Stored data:
-----
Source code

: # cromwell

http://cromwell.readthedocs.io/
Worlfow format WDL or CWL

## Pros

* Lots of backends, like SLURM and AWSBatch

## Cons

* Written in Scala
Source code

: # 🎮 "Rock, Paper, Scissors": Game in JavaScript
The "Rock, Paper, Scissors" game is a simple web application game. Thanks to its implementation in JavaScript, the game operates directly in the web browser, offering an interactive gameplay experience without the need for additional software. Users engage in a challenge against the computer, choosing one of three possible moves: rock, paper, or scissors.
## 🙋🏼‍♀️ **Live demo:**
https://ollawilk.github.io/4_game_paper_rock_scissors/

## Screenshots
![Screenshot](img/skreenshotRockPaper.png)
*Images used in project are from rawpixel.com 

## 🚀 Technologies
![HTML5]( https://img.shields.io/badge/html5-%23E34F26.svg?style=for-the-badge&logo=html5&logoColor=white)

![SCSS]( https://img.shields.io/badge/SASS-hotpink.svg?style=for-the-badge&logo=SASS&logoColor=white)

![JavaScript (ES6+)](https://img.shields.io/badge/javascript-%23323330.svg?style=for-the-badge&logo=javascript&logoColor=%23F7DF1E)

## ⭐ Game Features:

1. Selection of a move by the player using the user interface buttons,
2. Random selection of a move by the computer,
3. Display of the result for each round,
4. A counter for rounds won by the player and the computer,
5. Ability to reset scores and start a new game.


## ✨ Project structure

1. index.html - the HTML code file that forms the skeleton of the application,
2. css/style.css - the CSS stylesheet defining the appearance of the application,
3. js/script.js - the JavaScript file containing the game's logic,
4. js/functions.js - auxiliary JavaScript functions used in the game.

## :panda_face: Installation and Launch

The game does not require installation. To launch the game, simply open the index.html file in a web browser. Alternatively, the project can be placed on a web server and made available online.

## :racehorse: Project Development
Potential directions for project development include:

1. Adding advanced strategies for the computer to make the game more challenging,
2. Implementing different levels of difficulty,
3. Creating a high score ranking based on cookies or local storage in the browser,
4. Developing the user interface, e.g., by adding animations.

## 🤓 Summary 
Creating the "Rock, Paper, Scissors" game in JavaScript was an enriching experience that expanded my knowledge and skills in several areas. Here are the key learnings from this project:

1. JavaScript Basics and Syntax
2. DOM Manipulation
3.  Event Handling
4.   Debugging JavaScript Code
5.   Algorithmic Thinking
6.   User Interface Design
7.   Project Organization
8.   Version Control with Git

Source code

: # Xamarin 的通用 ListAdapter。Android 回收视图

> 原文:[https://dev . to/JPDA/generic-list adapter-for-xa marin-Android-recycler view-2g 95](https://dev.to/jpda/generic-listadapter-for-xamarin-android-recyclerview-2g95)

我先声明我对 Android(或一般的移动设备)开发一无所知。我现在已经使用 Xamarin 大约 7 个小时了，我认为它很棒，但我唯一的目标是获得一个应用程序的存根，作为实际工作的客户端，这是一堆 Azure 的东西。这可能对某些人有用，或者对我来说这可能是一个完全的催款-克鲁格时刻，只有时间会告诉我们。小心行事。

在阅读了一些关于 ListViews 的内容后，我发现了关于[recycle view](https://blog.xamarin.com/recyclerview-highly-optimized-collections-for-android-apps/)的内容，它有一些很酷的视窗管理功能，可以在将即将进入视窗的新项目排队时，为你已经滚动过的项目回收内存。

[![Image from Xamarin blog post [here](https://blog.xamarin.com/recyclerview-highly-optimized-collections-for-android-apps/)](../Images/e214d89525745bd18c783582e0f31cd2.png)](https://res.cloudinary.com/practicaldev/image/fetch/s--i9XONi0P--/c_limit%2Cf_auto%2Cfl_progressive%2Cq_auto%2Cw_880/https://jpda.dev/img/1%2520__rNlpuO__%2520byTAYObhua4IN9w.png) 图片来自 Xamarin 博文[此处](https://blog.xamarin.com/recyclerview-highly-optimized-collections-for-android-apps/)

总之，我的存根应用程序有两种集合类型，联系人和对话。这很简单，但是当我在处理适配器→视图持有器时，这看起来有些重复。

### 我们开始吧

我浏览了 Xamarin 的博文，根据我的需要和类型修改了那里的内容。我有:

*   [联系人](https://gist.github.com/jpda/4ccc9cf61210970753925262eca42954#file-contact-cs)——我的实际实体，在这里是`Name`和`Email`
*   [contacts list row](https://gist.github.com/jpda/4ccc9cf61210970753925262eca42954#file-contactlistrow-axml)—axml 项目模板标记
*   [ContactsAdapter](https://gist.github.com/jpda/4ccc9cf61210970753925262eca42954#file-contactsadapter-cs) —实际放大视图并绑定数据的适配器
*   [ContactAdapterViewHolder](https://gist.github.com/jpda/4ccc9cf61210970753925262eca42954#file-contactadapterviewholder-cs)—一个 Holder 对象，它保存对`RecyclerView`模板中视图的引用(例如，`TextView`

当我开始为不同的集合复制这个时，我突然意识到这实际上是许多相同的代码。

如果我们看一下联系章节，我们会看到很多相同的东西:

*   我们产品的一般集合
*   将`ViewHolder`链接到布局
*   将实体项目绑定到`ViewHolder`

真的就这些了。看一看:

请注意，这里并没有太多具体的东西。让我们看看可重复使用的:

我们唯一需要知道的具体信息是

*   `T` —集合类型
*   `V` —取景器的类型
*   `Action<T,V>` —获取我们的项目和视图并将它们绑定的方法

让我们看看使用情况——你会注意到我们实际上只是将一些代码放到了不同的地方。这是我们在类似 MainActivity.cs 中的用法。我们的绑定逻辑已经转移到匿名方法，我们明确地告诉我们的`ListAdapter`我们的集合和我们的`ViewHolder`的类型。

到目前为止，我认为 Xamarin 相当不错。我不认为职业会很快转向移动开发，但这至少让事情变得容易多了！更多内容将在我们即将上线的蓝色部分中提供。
-----
§ Problem to solve:
Please repeat each entry. Keep every word the same.

§ Problem solution:
Source code

: # cromwell

http://cromwell.readthedocs.io/
Worlfow format WDL or CWL

## Pros

* Lots of backends, like SLURM and AWSBatch

## Cons

* Written in Scala
Source code

: # 🎮 "Rock, Paper, Scissors": Game in JavaScript
The "Rock, Paper, Scissors" game is a simple web application game. Thanks to its implementation in JavaScript, the game operates directly in the web browser, offering an interactive gameplay experience without the need for additional software. Users engage in a challenge against the computer, choosing one of three possible moves: rock, paper, or scissors.
## 🙋🏼‍♀️ **Live demo:**
https://ollawilk.github.io/4_game_paper_rock_scissors/

## Screenshots
![Screenshot](img/skreenshotRockPaper.png)
*Images used in project are from rawpixel.com 

## 🚀 Technologies
![HTML5]( https://img.shields.io/badge/html5-%23E34F26.svg?style=for-the-badge&logo=html5&logoColor=white)

![SCSS]( https://img.shields.io/badge/SASS-hotpink.svg?style=for-the-badge&logo=SASS&logoColor=white)

![JavaScript (ES6+)](https://img.shields.io/badge/javascript-%23323330.svg?style=for-the-badge&logo=javascript&logoColor=%23F7DF1E)

## ⭐ Game Features:

1. Selection of a move by the player using the user interface buttons,
2. Random selection of a move by the computer,
3. Display of the result for each round,
4. A counter for rounds won by the player and the computer,
5. Ability to reset scores and start a new game.


## ✨ Project structure

1. index.html - the HTML code file that forms the skeleton of the application,
2. css/style.css - the CSS stylesheet defining the appearance of the application,
3. js/script.js - the JavaScript file containing the game's logic,
4. js/functions.js - auxiliary JavaScript functions used in the game.

## :panda_face: Installation and Launch

The game does not require installation. To launch the game, simply open the index.html file in a web browser. Alternatively, the project can be placed on a web server and made available online.

## :racehorse: Project Development
Potential directions for project development include:

1. Adding advanced strategies for the computer to make the game more challenging,
2. Implementing different levels of difficulty,
3. Creating a high score ranking based on cookies or local storage in the browser,
4. Developing the user interface, e.g., by adding animations.

## 🤓 Summary 
Creating the "Rock, Paper, Scissors" game in JavaScript was an enriching experience that expanded my knowledge and skills in several areas. Here are the key learnings from this project:

1. JavaScript Basics and Syntax
2. DOM Manipulation
3.  Event Handling
4.   Debugging JavaScript Code
5.   Algorithmic Thinking
6.   User Interface Design
7.   Project Organization
8.   Version Control with Git

Source code

: # Xamarin 的通用 ListAdapter。Android 回收视图

> 原文:[https://dev . to/JPDA/generic-list adapter-for-xa marin-Android-recycler view-2g 95](https://dev.to/jpda/generic-listadapter-for-xamarin-android-recyclerview-2g95)

我先声明我对 Android(或一般的移动设备)开发一无所知。我现在已经使用 Xamarin 大约 7 个小时了，我认为它很棒，但我唯一的目标是获得一个应用程序的存根，作为实际工作的客户端，这是一堆 Azure 的东西。这可能对某些人有用，或者对我来说这可能是一个完全的催款-克鲁格时刻，只有时间会告诉我们。小心行事。

在阅读了一些关于 ListViews 的内容后，我发现了关于[recycle view](https://blog.xamarin.com/recyclerview-highly-optimized-collections-for-android-apps/)的内容，它有一些很酷的视窗管理功能，可以在将即将进入视窗的新项目排队时，为你已经滚动过的项目回收内存。

[![Image from Xamarin blog post [here](https://blog.xamarin.com/recyclerview-highly-optimized-collections-for-android-apps/)](../Images/e214d89525745bd18c783582e0f31cd2.png)](https://res.cloudinary.com/practicaldev/image/fetch/s--i9XONi0P--/c_limit%2Cf_auto%2Cfl_progressive%2Cq_auto%2Cw_880/https://jpda.dev/img/1%2520__rNlpuO__%2520byTAYObhua4IN9w.png) 图片来自 Xamarin 博文[此处](https://blog.xamarin.com/recyclerview-highly-optimized-collections-for-android-apps/)

总之，我的存根应用程序有两种集合类型，联系人和对话。这很简单，但是当我在处理适配器→视图持有器时，这看起来有些重复。

### 我们开始吧

我浏览了 Xamarin 的博文，根据我的需要和类型修改了那里的内容。我有:

*   [联系人](https://gist.github.com/jpda/4ccc9cf61210970753925262eca42954#file-contact-cs)——我的实际实体，在这里是`Name`和`Email`
*   [contacts list row](https://gist.github.com/jpda/4ccc9cf61210970753925262eca42954#file-contactlistrow-axml)—axml 项目模板标记
*   [ContactsAdapter](https://gist.github.com/jpda/4ccc9cf61210970753925262eca42954#file-contactsadapter-cs) —实际放大视图并绑定数据的适配器
*   [ContactAdapterViewHolder](https://gist.github.com/jpda/4ccc9cf61210970753925262eca42954#file-contactadapterviewholder-cs)—一个 Holder 对象，它保存对`RecyclerView`模板中视图的引用(例如，`TextView`

当我开始为不同的集合复制这个时，我突然意识到这实际上是许多相同的代码。

如果我们看一下联系章节，我们会看到很多相同的东西:

*   我们产品的一般集合
*   将`ViewHolder`链接到布局
*   将实体项目绑定到`ViewHolder`

真的就这些了。看一看:

请注意，这里并没有太多具体的东西。让我们看看可重复使用的:

我们唯一需要知道的具体信息是

*   `T` —集合类型
*   `V` —取景器的类型
*   `Action<T,V>` —获取我们的项目和视图并将它们绑定的方法

让我们看看使用情况——你会注意到我们实际上只是将一些代码放到了不同的地方。这是我们在类似 MainActivity.cs 中的用法。我们的绑定逻辑已经转移到匿名方法，我们明确地告诉我们的`ListAdapter`我们的集合和我们的`ViewHolder`的类型。

到目前为止，我认为 Xamarin 相当不错。我不认为职业会很快转向移动开发，但这至少让事情变得容易多了！更多内容将在我们即将上线的蓝色部分中提供。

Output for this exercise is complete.